There is always at least one Job Manager. A high-availability setup will have multiple JobManagers, one of which one is always the leader, and the others are standby.
- TaskManager
Also called workers or slaves. They execute the tasks that have been assigned by JobManager (or more specifically, the subtasks) of a dataflow, and buffer and exchange the data streams. All the TaskManagers run the tasks in their separate slots in specified parallelism. It is responsible to send the status of the tasks to JobManager.
The basic building blocks of Flink programs are streams and transformations.

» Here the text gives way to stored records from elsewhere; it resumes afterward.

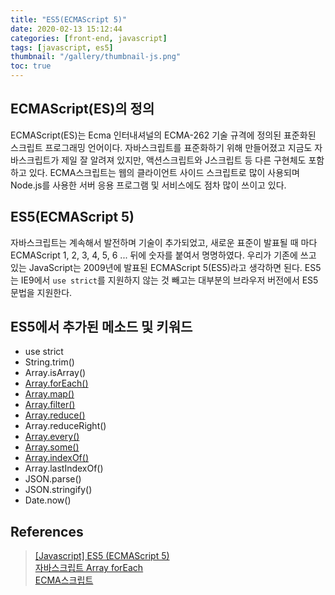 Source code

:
 ```yaml
---
title: "ES5(ECMAScript 5)"
date: 2020-02-13 15:12:44
categories: [front-end, javascript]
tags: [javascript, es5]
thumbnail: "/gallery/thumbnail-js.png"
toc: true
---
```


## ECMAScript(ES)의 정의

ECMAScript(ES)는 Ecma 인터내셔널의 ECMA-262 기술 규격에 정의된 표준화된 스크립트 프로그래밍 언어이다. 자바스크립트를 표준화하기 위해 만들어졌고 지금도 자바스크립트가 제일 잘 알려져 있지만, 액션스크립트와 J스크립트 등 다른 구현체도 포함하고 있다. ECMA스크립트는 웹의 클라이언트 사이드 스크립트로 많이 사용되며 Node.js를 사용한 서버 응용 프로그램 및 서비스에도 점차 많이 쓰이고 있다. 

<!-- more -->

## ES5(ECMAScript 5)

자바스크립트는 계속해서 발전하며 기술이 추가되었고, 새로운 표준이 발표될 때 마다 ECMAScript 1, 2, 3, 4, 5, 6 ... 뒤에 숫자를 붙여서 명명하였다. 우리가 기존에 쓰고 있는 JavaScript는 2009년에 발표된 ECMAScript 5(ES5)라고 생각하면 된다. ES5는 IE9에서 `use strict`를 지원하지 않는 것 빼고는 대부분의 브라우저 버전에서 ES5 문법을 지원한다.

## ES5에서 추가된 메소드 및 키워드

* use strict
* String.trim()
* Array.isArray()
* [Array.forEach()](/2020/02/16/javascript-array-foreach/)
* [Array.map()](/2020/02/17/javascript-array-map/)
* [Array.filter()](/2020/02/18/javascript-array-filter/)
* [Array.reduce()](/2020/02/21/javascript-array-reduce/)
* Array.reduceRight()
* [Array.every()](/2020/02/20/javascript-array-every/)
* [Array.some()](/2020/02/19/javascript-array-some/)
* [Array.indexOf()](/2018/05/15/javascript-array-method/)
* Array.lastIndexOf()
* JSON.parse()
* JSON.stringify()
* Date.now()

## References
> [[Javascript] ES5 (ECMAScript 5)](https://k39335.tistory.com/81)  
> [자바스크립트 Array forEach](https://yuddomack.tistory.com/entry/자바스크립트-Array-forEach?category=754152)  
> [ECMA스크립트](https://ko.wikipedia.org/wiki/ECMA스크립트)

Conceptually a stream is a (potentially never-ending) flow of data records, and a transformation is an operation that takes one or more streams as input, and produces one or more output streams as a result. When executed, Flink programs are mapped to streaming dataflows, consisting of streams and transformation operators. Each dataflow starts with one or more sources and ends in one or more sinks. The dataflows resemble arbitrary directed acyclic graphs (DAGs). Although special forms of cycles are permitted via iteration constructs, for the most part we will gloss over this for simplicity.
- Sources are where the program reads its input from.
- A source is attached to the program by using StreamExecutionEnvironment.addSource(sourceFunction).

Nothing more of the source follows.